* WHAT THE TASK ASKS *
Looking at the listing below, give the number of lines in which the string "documentTitle" appears, and add nothing else.

* EXERCISE DATA *
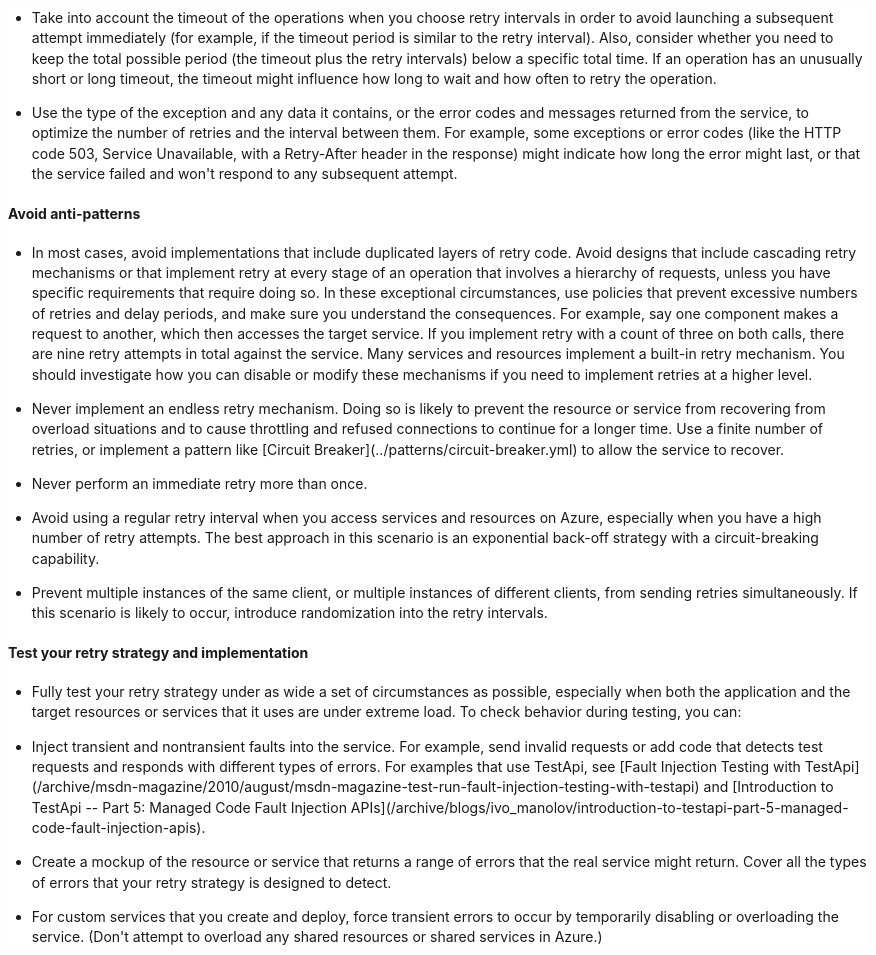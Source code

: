 -   Take into account the timeout of the operations when you choose retry intervals in order to avoid launching a subsequent attempt immediately (for example, if the timeout period is similar to the retry interval). Also, consider whether you need to keep the total possible period (the timeout plus the retry intervals) below a specific total time. If an operation has an unusually short or long timeout, the timeout might influence how long to wait and how often to retry the operation.

-   Use the type of the exception and any data it contains, or the error codes and messages returned from the service, to optimize the number of retries and the interval between them. For example, some exceptions or error codes (like the HTTP code 503, Service Unavailable, with a Retry-After header in the response) might indicate how long the error might last, or that the service failed and won\'t respond to any subsequent attempt.

#### Avoid anti-patterns

-   In most cases, avoid implementations that include duplicated layers of retry code. Avoid designs that include cascading retry mechanisms or that implement retry at every stage of an operation that involves a hierarchy of requests, unless you have specific requirements that require doing so. In these exceptional circumstances, use policies that prevent excessive numbers of retries and delay periods, and make sure you understand the consequences. For example, say one component makes a request to another, which then accesses the target service. If you implement retry with a count of three on both calls, there are nine retry attempts in total against the service. Many services and resources implement a built-in retry mechanism. You should investigate how you can disable or modify these mechanisms if you need to implement retries at a higher level.

-   Never implement an endless retry mechanism. Doing so is likely to prevent the resource or service from recovering from overload situations and to cause throttling and refused connections to continue for a longer time. Use a finite number of retries, or implement a pattern like \[Circuit Breaker\](../patterns/circuit-breaker.yml) to allow the service to recover.

-   Never perform an immediate retry more than once.

-   Avoid using a regular retry interval when you access services and resources on Azure, especially when you have a high number of retry attempts. The best approach in this scenario is an exponential back-off strategy with a circuit-breaking capability.

-   Prevent multiple instances of the same client, or multiple instances of different clients, from sending retries simultaneously. If this scenario is likely to occur, introduce randomization into the retry intervals.

#### Test your retry strategy and implementation

-   Fully test your retry strategy under as wide a set of circumstances as possible, especially when both the application and the target resources or services that it uses are under extreme load. To check behavior during testing, you can:

-   Inject transient and nontransient faults into the service. For example, send invalid requests or add code that detects test requests and responds with different types of errors. For examples that use TestApi, see \[Fault Injection Testing with TestApi\](/archive/msdn-magazine/2010/august/msdn-magazine-test-run-fault-injection-testing-with-testapi) and \[Introduction to TestApi -- Part 5: Managed Code Fault Injection APIs\](/archive/blogs/ivo_manolov/introduction-to-testapi-part-5-managed-code-fault-injection-apis).

-   Create a mockup of the resource or service that returns a range of errors that the real service might return. Cover all the types of errors that your retry strategy is designed to detect.

-   For custom services that you create and deploy, force transient errors to occur by temporarily disabling or overloading the service. (Don\'t attempt to overload any shared resources or shared services in Azure.)
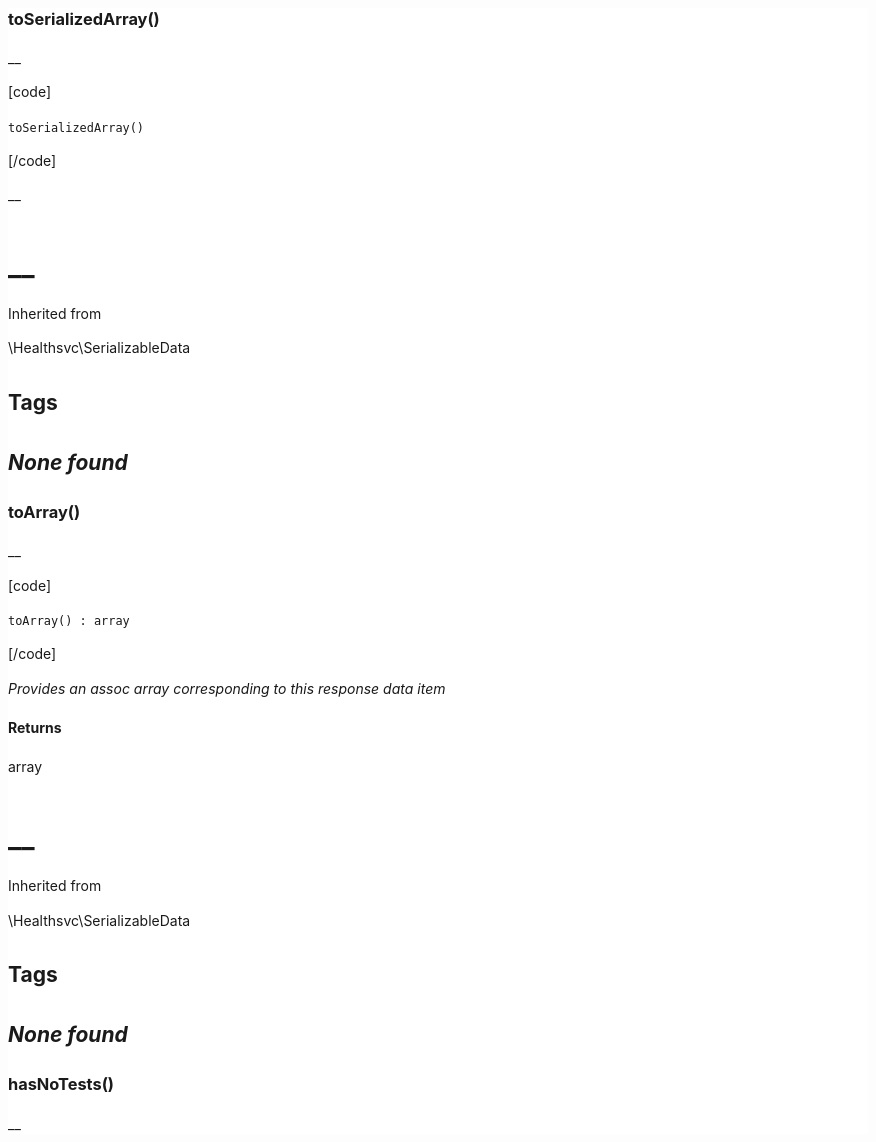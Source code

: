 ### toSerializedArray()

__

[code]

    toSerializedArray() 
[/code]

__

# __

Inherited from

    

\Healthsvc\SerializableData

## Tags

_None found_  
---  
  
### toArray()

__

[code]

    toArray() : array
[/code]

_Provides an assoc array corresponding to this response data item_

#### Returns

array

# __

Inherited from

    

\Healthsvc\SerializableData

## Tags

_None found_  
---  
  
### hasNoTests()

__
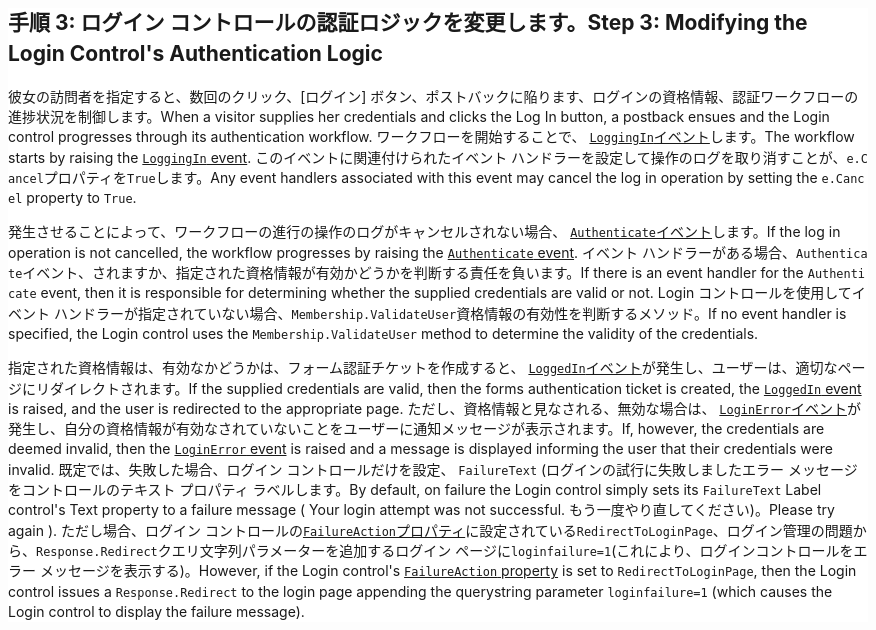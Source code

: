## <a name="step-3-modifying-the-login-controls-authentication-logic"></a><span data-ttu-id="d7463-263">手順 3: ログイン コントロールの認証ロジックを変更します。</span><span class="sxs-lookup"><span data-stu-id="d7463-263">Step 3: Modifying the Login Control's Authentication Logic</span></span>

<span data-ttu-id="d7463-264">彼女の訪問者を指定すると、数回のクリック、[ログイン] ボタン、ポストバックに陥ります、ログインの資格情報、認証ワークフローの進捗状況を制御します。</span><span class="sxs-lookup"><span data-stu-id="d7463-264">When a visitor supplies her credentials and clicks the Log In button, a postback ensues and the Login control progresses through its authentication workflow.</span></span> <span data-ttu-id="d7463-265">ワークフローを開始することで、 [ `LoggingIn`イベント](https://msdn.microsoft.com/library/system.web.ui.webcontrols.login.loggingin.aspx)します。</span><span class="sxs-lookup"><span data-stu-id="d7463-265">The workflow starts by raising the [`LoggingIn` event](https://msdn.microsoft.com/library/system.web.ui.webcontrols.login.loggingin.aspx).</span></span> <span data-ttu-id="d7463-266">このイベントに関連付けられたイベント ハンドラーを設定して操作のログを取り消すことが、`e.Cancel`プロパティを`True`します。</span><span class="sxs-lookup"><span data-stu-id="d7463-266">Any event handlers associated with this event may cancel the log in operation by setting the `e.Cancel` property to `True`.</span></span>

<span data-ttu-id="d7463-267">発生させることによって、ワークフローの進行の操作のログがキャンセルされない場合、 [ `Authenticate`イベント](https://msdn.microsoft.com/library/system.web.ui.webcontrols.login.authenticate.aspx)します。</span><span class="sxs-lookup"><span data-stu-id="d7463-267">If the log in operation is not cancelled, the workflow progresses by raising the [`Authenticate` event](https://msdn.microsoft.com/library/system.web.ui.webcontrols.login.authenticate.aspx).</span></span> <span data-ttu-id="d7463-268">イベント ハンドラーがある場合、`Authenticate`イベント、されますか、指定された資格情報が有効かどうかを判断する責任を負います。</span><span class="sxs-lookup"><span data-stu-id="d7463-268">If there is an event handler for the `Authenticate` event, then it is responsible for determining whether the supplied credentials are valid or not.</span></span> <span data-ttu-id="d7463-269">Login コントロールを使用してイベント ハンドラーが指定されていない場合、`Membership.ValidateUser`資格情報の有効性を判断するメソッド。</span><span class="sxs-lookup"><span data-stu-id="d7463-269">If no event handler is specified, the Login control uses the `Membership.ValidateUser` method to determine the validity of the credentials.</span></span>

<span data-ttu-id="d7463-270">指定された資格情報は、有効なかどうかは、フォーム認証チケットを作成すると、 [ `LoggedIn`イベント](https://msdn.microsoft.com/library/system.web.ui.webcontrols.login.loggedin.aspx)が発生し、ユーザーは、適切なページにリダイレクトされます。</span><span class="sxs-lookup"><span data-stu-id="d7463-270">If the supplied credentials are valid, then the forms authentication ticket is created, the [`LoggedIn` event](https://msdn.microsoft.com/library/system.web.ui.webcontrols.login.loggedin.aspx) is raised, and the user is redirected to the appropriate page.</span></span> <span data-ttu-id="d7463-271">ただし、資格情報と見なされる、無効な場合は、 [ `LoginError`イベント](https://msdn.microsoft.com/library/system.web.ui.webcontrols.login.loginerror.aspx)が発生し、自分の資格情報が有効なされていないことをユーザーに通知メッセージが表示されます。</span><span class="sxs-lookup"><span data-stu-id="d7463-271">If, however, the credentials are deemed invalid, then the [`LoginError` event](https://msdn.microsoft.com/library/system.web.ui.webcontrols.login.loginerror.aspx) is raised and a message is displayed informing the user that their credentials were invalid.</span></span> <span data-ttu-id="d7463-272">既定では、失敗した場合、ログイン コントロールだけを設定、 `FailureText` (ログインの試行に失敗しましたエラー メッセージをコントロールのテキスト プロパティ ラベルします。</span><span class="sxs-lookup"><span data-stu-id="d7463-272">By default, on failure the Login control simply sets its `FailureText` Label control's Text property to a failure message ( Your login attempt was not successful.</span></span> <span data-ttu-id="d7463-273">もう一度やり直してください)。</span><span class="sxs-lookup"><span data-stu-id="d7463-273">Please try again ).</span></span> <span data-ttu-id="d7463-274">ただし場合、ログイン コントロールの[`FailureAction`プロパティ](https://msdn.microsoft.com/library/system.web.ui.webcontrols.login.failureaction.aspx)に設定されている`RedirectToLoginPage`、ログイン管理の問題から、`Response.Redirect`クエリ文字列パラメーターを追加するログイン ページに`loginfailure=1`(これにより、ログインコントロールをエラー メッセージを表示する)。</span><span class="sxs-lookup"><span data-stu-id="d7463-274">However, if the Login control's [`FailureAction` property](https://msdn.microsoft.com/library/system.web.ui.webcontrols.login.failureaction.aspx) is set to `RedirectToLoginPage`, then the Login control issues a `Response.Redirect` to the login page appending the querystring parameter `loginfailure=1` (which causes the Login control to display the failure message).</span></span>
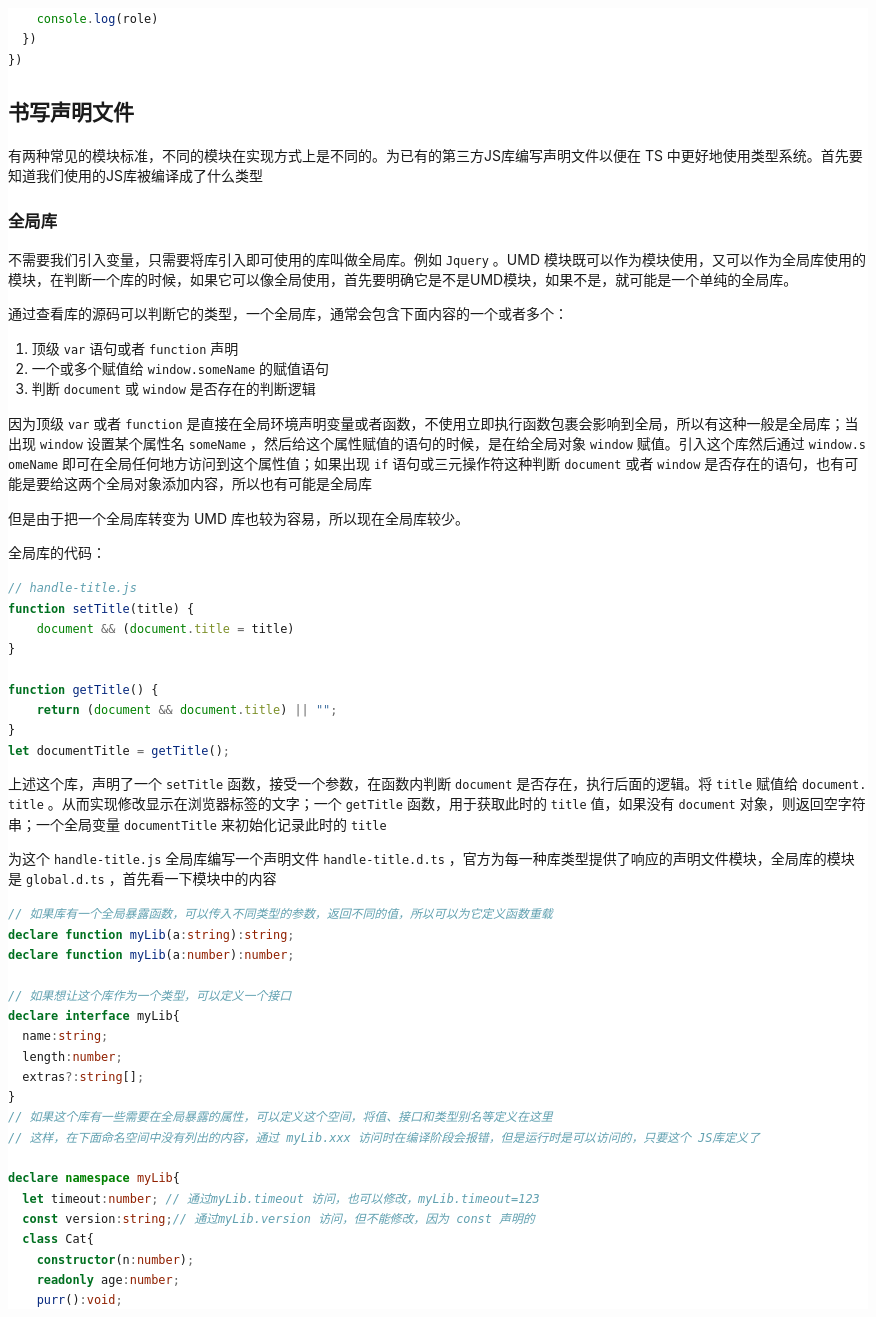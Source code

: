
 ``` ts
    console.log(role)
  })
})
```

## 书写声明文件

有两种常见的模块标准，不同的模块在实现方式上是不同的。为已有的第三方JS库编写声明文件以便在 TS 中更好地使用类型系统。首先要知道我们使用的JS库被编译成了什么类型

### 全局库

不需要我们引入变量，只需要将库引入即可使用的库叫做全局库。例如 `Jquery` 。UMD 模块既可以作为模块使用，又可以作为全局库使用的模块，在判断一个库的时候，如果它可以像全局使用，首先要明确它是不是UMD模块，如果不是，就可能是一个单纯的全局库。

通过查看库的源码可以判断它的类型，一个全局库，通常会包含下面内容的一个或者多个：

1. 顶级 `var` 语句或者 `function` 声明
2. 一个或多个赋值给 `window.someName` 的赋值语句
3. 判断 `document` 或 `window` 是否存在的判断逻辑

因为顶级 `var` 或者 `function` 是直接在全局环境声明变量或者函数，不使用立即执行函数包裹会影响到全局，所以有这种一般是全局库；当出现 `window` 设置某个属性名 `someName` ，然后给这个属性赋值的语句的时候，是在给全局对象 `window` 赋值。引入这个库然后通过 `window.someName` 即可在全局任何地方访问到这个属性值；如果出现 `if` 语句或三元操作符这种判断 `document` 或者 `window` 是否存在的语句，也有可能是要给这两个全局对象添加内容，所以也有可能是全局库

但是由于把一个全局库转变为 UMD 库也较为容易，所以现在全局库较少。

全局库的代码：

``` javascript
// handle-title.js
function setTitle(title) {
    document && (document.title = title)
}

function getTitle() {
    return (document && document.title) || "";
}
let documentTitle = getTitle();
```

上述这个库，声明了一个 `setTitle` 函数，接受一个参数，在函数内判断 `document` 是否存在，执行后面的逻辑。将 `title` 赋值给 `document.title` 。从而实现修改显示在浏览器标签的文字；一个 `getTitle` 函数，用于获取此时的 `title` 值，如果没有 `document` 对象，则返回空字符串；一个全局变量 `documentTitle` 来初始化记录此时的 `title` 

为这个 `handle-title.js` 全局库编写一个声明文件 `handle-title.d.ts` ，官方为每一种库类型提供了响应的声明文件模块，全局库的模块是 `global.d.ts` ，首先看一下模块中的内容

``` ts
// 如果库有一个全局暴露函数，可以传入不同类型的参数，返回不同的值，所以可以为它定义函数重载
declare function myLib(a:string):string;
declare function myLib(a:number):number;

// 如果想让这个库作为一个类型，可以定义一个接口
declare interface myLib{
  name:string;
  length:number;
  extras?:string[];
}
// 如果这个库有一些需要在全局暴露的属性，可以定义这个空间，将值、接口和类型别名等定义在这里
// 这样，在下面命名空间中没有列出的内容，通过 myLib.xxx 访问时在编译阶段会报错，但是运行时是可以访问的，只要这个 JS库定义了

declare namespace myLib{
  let timeout:number; // 通过myLib.timeout 访问，也可以修改，myLib.timeout=123
  const version:string;// 通过myLib.version 访问，但不能修改，因为 const 声明的
  class Cat{
    constructor(n:number);
    readonly age:number;
    purr():void;
```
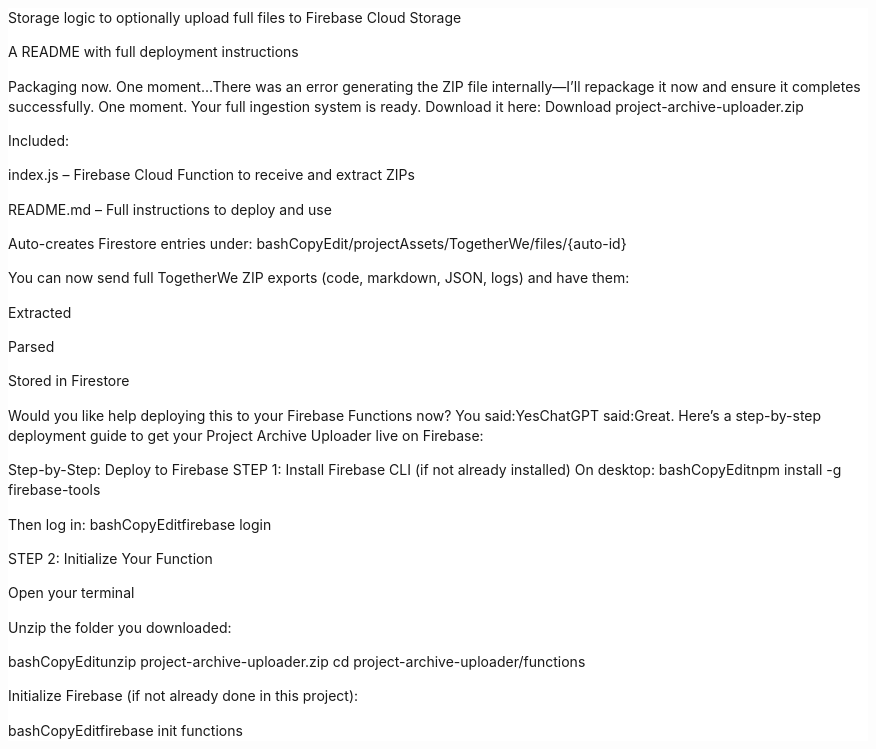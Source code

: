 Storage logic to optionally upload full files to Firebase Cloud Storage


A README with full deployment instructions


Packaging now. One moment...There was an error generating the ZIP file internally—I’ll repackage it now and ensure it completes successfully. One moment. Your full ingestion system is ready.
Download it here:
Download project-archive-uploader.zip

Included:


index.js – Firebase Cloud Function to receive and extract ZIPs


README.md – Full instructions to deploy and use


Auto-creates Firestore entries under:
bashCopyEdit/projectAssets/TogetherWe/files/{auto-id}



You can now send full TogetherWe ZIP exports (code, markdown, JSON, logs) and have them:


Extracted


Parsed


Stored in Firestore


Would you like help deploying this to your Firebase Functions now? You said:YesChatGPT said:Great. Here’s a step-by-step deployment guide to get your Project Archive Uploader live on Firebase:

Step-by-Step: Deploy to Firebase
STEP 1: Install Firebase CLI (if not already installed)
On desktop:
bashCopyEditnpm install -g firebase-tools

Then log in:
bashCopyEditfirebase login


STEP 2: Initialize Your Function


Open your terminal


Unzip the folder you downloaded:


bashCopyEditunzip project-archive-uploader.zip
cd project-archive-uploader/functions



Initialize Firebase (if not already done in this project):


bashCopyEditfirebase init functions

* REPLY TO THE TASK *
2